To determine the bacteria most affected by iron supplementation, the team compared the abundance of specific microbes in the four most responsive participants. Lachnospiraceae bacteria appeared to be the family whose components varied the most after iron supplementation. During iron supplementation, Escherichia/Shigella bacteria were less abundant whereas Coprococcus and Bacteroides were more abundant, the researchers found. Similar results were observed in microbes grown in a lab dish.
“These results emphasize that supplemental iron is likely to have small but measurable effects on community structure and that in vitro communities can be used more broadly to study the response to changes in iron levels,” the authors say.
Irreversible changes
Next, the team characterized the effects of iron deprivation on microbial communities grown in a lab dish. Lack of iron inhibited the growth of many commensal species, resulting in irreversible changes to microbial diversity and composition. For example, the abundance of Lachnospiraceae and Ruminococcaceae decreased by 10 folds, and when iron was restored, the species rebound only to 50%-60% of their initial levels.
The next most sensitive bacteria to iron deprivation were Escherichia/Shigella. However, these microbial species fully recovered to their initial abundance when iron levels were restored.
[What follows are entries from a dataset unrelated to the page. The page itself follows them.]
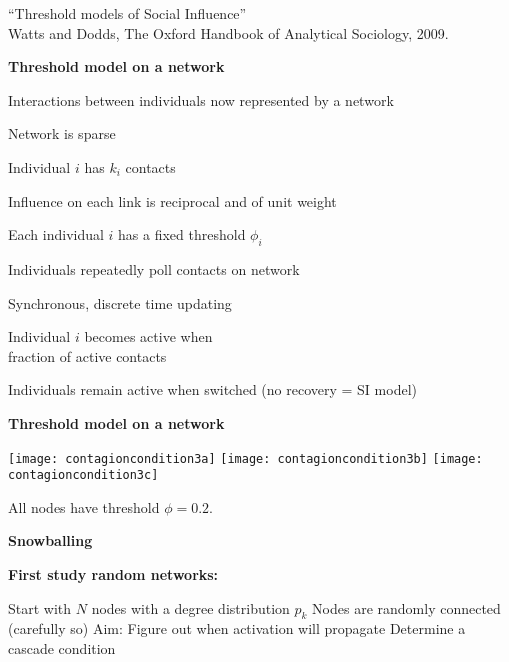       ``Threshold models of Social Influence''\cite{watts2009a}\\
      Watts and Dodds, The Oxford Handbook of Analytical Sociology, 2009.
    
  



  \textbf{Threshold model on a network}

  
  
   
    Interactions between individuals 
    now represented by a network
   
    Network is \alert{sparse}
   
    Individual $i$ has $k_i$ contacts
   
    Influence on each link is \alert{reciprocal} and of \alert{unit weight}
   
    Each individual $i$ has a fixed threshold $\phi_i$
   
    Individuals repeatedly poll contacts on network
   
    Synchronous, discrete time updating 
   
    Individual $i$ becomes active when\\
    fraction of active contacts 
   
    Individuals remain active when switched (no recovery = SI model)
  
  






  \textbf{Threshold model on a network}

  
    \begin{center}
      \texttt{[image: contagioncondition3a]}%
      \texttt{[image: contagioncondition3b]}%
      \texttt{[image: contagioncondition3c]}%
    \end{center}

    
     All nodes have threshold $\phi=0.2$.
    
  





  \textbf{Snowballing}

  \textbf{First study random networks:}
    
     Start with $N$ nodes with a degree distribution $p_k$
     Nodes are randomly connected (carefully so)
     Aim: Figure out when activation will propagate
     Determine a \alert{cascade condition}
    

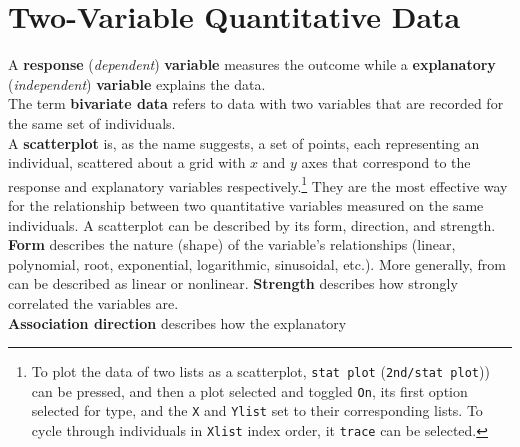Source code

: \documentclass[../AP_Statistics.tex]{subfiles}
\begin{document}
	\chapter{Two-Variable Quantitative Data}
		A \textbf{response} (\emph{dependent}) \textbf{variable} measures the outcome while a \textbf{explanatory} (\emph{independent}) \textbf{variable} explains the data. \\
		The term \textbf{bivariate data} refers to data with two variables that are recorded for the same set of individuals. \\
		A \textbf{scatterplot} is, as the name suggests, a set of points, each representing an individual, scattered about a grid with $x$ and $y$ axes that correspond to the response and explanatory variables respectively.\footnote{To plot the data of two lists as a scatterplot, \texttt{stat plot} (\texttt{2nd/stat plot})) can be pressed, and then a plot selected and toggled \texttt{On}, its first option selected for type, and the \texttt{X} and \texttt{Ylist} set to their corresponding lists. To cycle through individuals in \texttt{Xlist} index order, it \texttt{trace} can be selected.} They are the most effective way for the relationship between two quantitative variables measured on the same individuals.
		A scatterplot can be described by its form, direction, and strength. \\
		\textbf{Form} describes the nature (shape) of the variable's relationships (linear, polynomial, root, exponential, logarithmic, sinusoidal, etc.). More generally, from can be described as linear or nonlinear.
		\textbf{Strength} describes how strongly correlated the variables are. \\
		\textbf{Association direction} describes how the explanatory
\end{document}
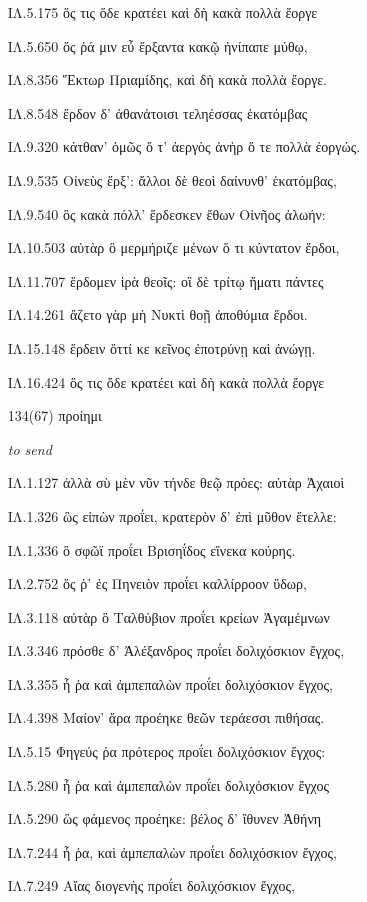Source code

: \begin{enumerate}
{ΙΛ.5.175 ὅς τις ὅδε κρατέει καὶ δὴ κακὰ πολλὰ ἔοργε

ΙΛ.5.650 ὅς ῥά μιν εὖ ἕρξαντα κακῷ ἠνίπαπε μύθῳ,

ΙΛ.8.356 Ἕκτωρ Πριαμίδης, καὶ δὴ κακὰ πολλὰ ἔοργε.

ΙΛ.8.548 ἔρδον δ' ἀθανάτοισι τεληέσσας ἑκατόμβας

ΙΛ.9.320 κάτθαν' ὁμῶς ὅ τ' ἀεργὸς ἀνὴρ ὅ τε πολλὰ ἐοργώς.

ΙΛ.9.535 Οἰνεὺς ἔρξ': ἄλλοι δὲ θεοὶ δαίνυνθ' ἑκατόμβας,

ΙΛ.9.540 ὃς κακὰ πόλλ' ἕρδεσκεν ἔθων Οἰνῆος ἀλωήν:

ΙΛ.10.503 αὐτὰρ ὃ μερμήριζε μένων ὅ τι κύντατον ἕρδοι,

ΙΛ.11.707 ἕρδομεν ἱρὰ θεοῖς: οἳ δὲ τρίτῳ ἤματι πάντες

ΙΛ.14.261 ἅζετο γὰρ μὴ Νυκτὶ θοῇ ἀποθύμια ἕρδοι.

ΙΛ.15.148 ἕρδειν ὅττί κε κεῖνος ἐποτρύνῃ καὶ ἀνώγῃ.

ΙΛ.16.424 ὅς τις ὅδε κρατέει καὶ δὴ κακὰ πολλὰ ἔοργε

}

\clearpage
\item[\large 134(67)]{\large \g προίημι	}

\hspace{0.2cm} \textit{ to send }

{\g
ΙΛ.1.127 ἀλλὰ σὺ μὲν νῦν τήνδε θεῷ πρόες: αὐτὰρ Ἀχαιοὶ

ΙΛ.1.326 ὣς εἰπὼν προΐει, κρατερὸν δ' ἐπὶ μῦθον ἔτελλε:

ΙΛ.1.336 ὃ σφῶϊ προΐει Βρισηΐδος εἵνεκα κούρης.

ΙΛ.2.752 ὅς ῥ' ἐς Πηνειὸν προΐει καλλίρροον ὕδωρ,

ΙΛ.3.118 αὐτὰρ ὃ Ταλθύβιον προΐει κρείων Ἀγαμέμνων

ΙΛ.3.346 πρόσθε δ' Ἀλέξανδρος προΐει δολιχόσκιον ἔγχος,

ΙΛ.3.355 ἦ ῥα καὶ ἀμπεπαλὼν προΐει δολιχόσκιον ἔγχος,

ΙΛ.4.398 Μαίον' ἄρα προέηκε θεῶν τεράεσσι πιθήσας.

ΙΛ.5.15 Φηγεύς ῥα πρότερος προΐει δολιχόσκιον ἔγχος:

ΙΛ.5.280 ἦ ῥα καὶ ἀμπεπαλὼν προΐει δολιχόσκιον ἔγχος

ΙΛ.5.290 ὣς φάμενος προέηκε: βέλος δ' ἴθυνεν Ἀθήνη

ΙΛ.7.244 ἦ ῥα, καὶ ἀμπεπαλὼν προΐει δολιχόσκιον ἔγχος,

ΙΛ.7.249 Αἴας διογενὴς προΐει δολιχόσκιον ἔγχος,

}
\end{enumerate}
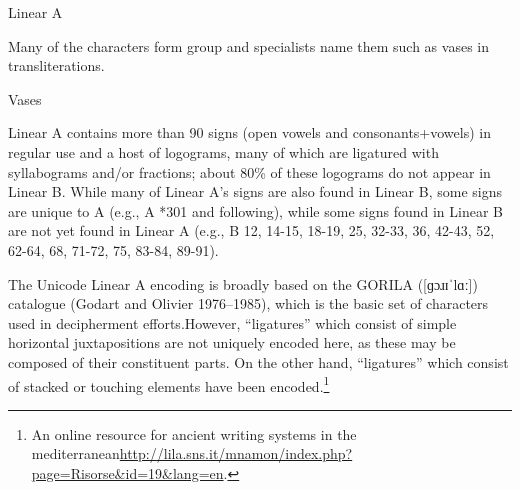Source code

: \begin{scriptexample}[]{Linear A}
\end{scriptexample}

Many of the characters form group and specialists name them such as vases in transliterations.

\begin{scriptexample}[]{Vases}
\begin{center}
\end{center}
\end{scriptexample}

Linear A contains more than 90 signs (open vowels and consonants+vowels) in regular use and a host of
logograms, many of which are ligatured with syllabograms and/or fractions; about 80\% of these
logograms do not appear in Linear B. While many of Linear A’s signs are also found in Linear B, some
signs are unique to A (e.g., A *301 and following), while some signs found in Linear B are not yet found
in Linear A (e.g., B 12, 14-15, 18-19, 25, 32-33, 36, 42-43, 52, 62-64, 68, 71-72, 75, 83-84, 89-91).

The Unicode Linear A encoding is broadly based on the GORILA ([{\arial ɡɔɹɪˈlɑː}]) catalogue
(Godart and Olivier 1976–1985)\parencite{gorila}, which is the basic set of characters used in decipherment efforts.However, “ligatures” which consist of simple horizontal juxtapositions are not uniquely encoded here, as
these may be composed of their constituent parts. On the other hand, “ligatures” which consist of stacked
or touching elements have been encoded.\footnote{An online resource for ancient writing systems in the mediterranean\protect\url{http://lila.sns.it/mnamon/index.php?page=Risorse&id=19&lang=en}. } 






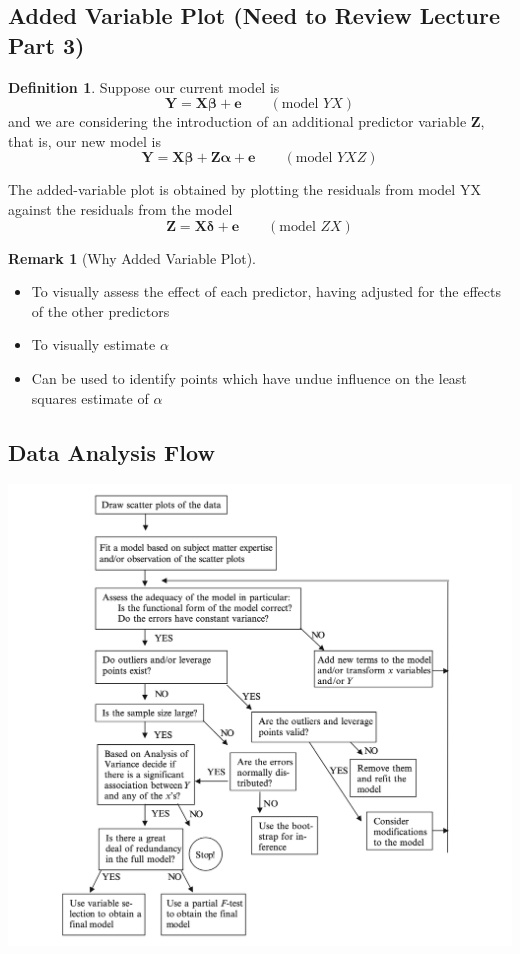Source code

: \documentclass[11pt]{article}
\newcommand\VEC{\bm}{}
\theoremstyle{definition}
\newtheorem{definition}{Definition}[section]
\newtheorem{remark}{Remark}[section]
\numberwithin{equation}{section}
\begin{document}
\subsection{Added Variable Plot (Need to Review Lecture Part 3)}

\begin{definition}
  Suppose our current model is 
  \begin{equation}
    \VEC{Y}=\VEC{X \beta} + \VEC{e}\qquad(\text{model } YX)
  \end{equation}
  and we are considering the introduction of an additional predictor variable $\VEC{Z}$, that is, our new model is
  \begin{equation}
    \VEC{Y}=\VEC{X\beta + Z\alpha + e}\qquad(\text{model }YXZ)
  \end{equation}

  The added-variable plot is obtained by plotting the residuals from model YX against the residuals from the model
  \begin{equation}
    \VEC{Z}=\VEC{X\delta} + \VEC{e}\qquad(\text{model }ZX)
  \end{equation}
\end{definition}

\begin{remark}[Why Added Variable Plot]
 \begin{itemize}
 \item To visually assess the effect of each predictor, having adjusted for the effects of the other predictors
 \item To visually estimate $\alpha$
 \item Can be used to identify points which have undue influence on the least squares estimate of $\alpha$
 \end{itemize} 
\end{remark}

\subsection{Data Analysis Flow}

  \includegraphics[width=\textwidth]{./images/data-analysis-flow}
\end{document}

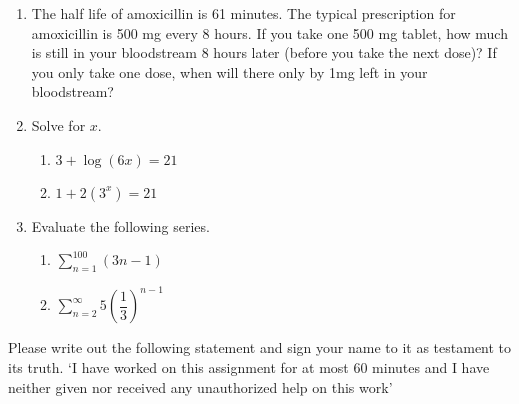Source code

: \documentclass[12pt]{article}
\theoremstyle{plain}     %
\begin{document}
\begin{enumerate}
\begin{enumerate}
			\end{enumerate}
		\item The half life of amoxicillin is 61 minutes. The typical prescription for amoxicillin is 500 mg every 8 hours. If you take one 500 mg tablet, how much is still in your bloodstream 8 hours later (before you take the next dose)? If you only take one dose, when will there only by 1mg left in your bloodstream?\\[8cm]
		\item Solve for $x$.
			\begin{enumerate}
				\item $3+\log(6x)=21$\\[5cm]
				\item $1+2(3^x)=21$\\[5cm]
				
			\end{enumerate}
		\item Evaluate the following series.
			\begin{enumerate}
				\item $\displaystyle \sum_{n=1}^{100}(3n-1)$\\[6cm]
				\item $\displaystyle \sum_{n=2}^{\infty} 5\left(\dfrac{1}{3}\right)^{n-1}$
			\end{enumerate}
\end{enumerate}
\newpage
Please write out the following statement and sign your name to it as testament to its truth. `I have worked on this assignment for at most 60 minutes and I have neither given nor received any unauthorized help on this work'
	
\end{document}
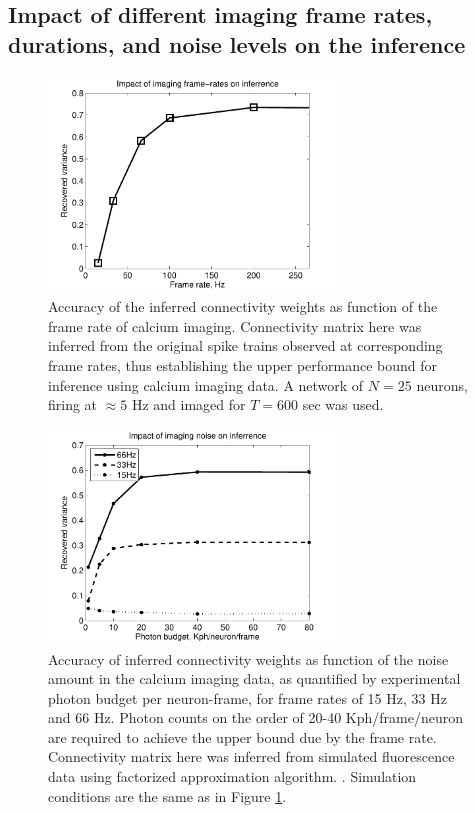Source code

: \subsection{Impact of different imaging frame rates, durations, and noise levels on the inference}

\begin{figure}[h]
\centering
\includegraphics[width=3in]{../figs/FigureA5_recvar}
\caption{Accuracy of the inferred connectivity weights as function of the frame rate of calcium imaging. Connectivity matrix here was inferred from the original spike trains observed at corresponding frame rates, thus establishing the upper performance bound for inference using calcium imaging data. A network of $N=25$ neurons, firing at $\approx 5$ Hz and imaged for $T=600$ sec was used.}
\label{fig:recvar}
\end{figure}

\begin{figure}[h]
\centering
\includegraphics[width=3in]{../figs/FigureA6_recvar_SNR}
\caption{Accuracy of inferred connectivity weights as function of the noise amount in the calcium imaging data, as quantified by experimental photon budget per neuron-frame, for frame rates of 15 Hz, 33 Hz and 66 Hz. Photon counts on the order of 20-40 Kph/frame/neuron are required to achieve the upper bound due by the frame rate. Connectivity matrix here was inferred from simulated fluorescence data using factorized approximation algorithm. . Simulation conditions are the same as in Figure \ref{fig:recvar}.}
\label{fig:recvar-SNR}
\end{figure}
Iron deprivation also restructured the Bacteroides genus, with B. caccae, B. thetaiotamicron, B. nordii, B. salyersiae and B. fragilis/ovatus becoming undetectable when iron was lacking. Instead, the levels of B. dorei/fragilis increased during iron deprivation.
Supplementation with heme, a ring-shaped molecule that is capable of holding an iron molecule, prevented the depletion of some of these bacterial species, the researchers found.
“Our approach combining in vivo and in vitro interrogation can also be applied to future human studies of supplementation of anemic participants,” the authors say.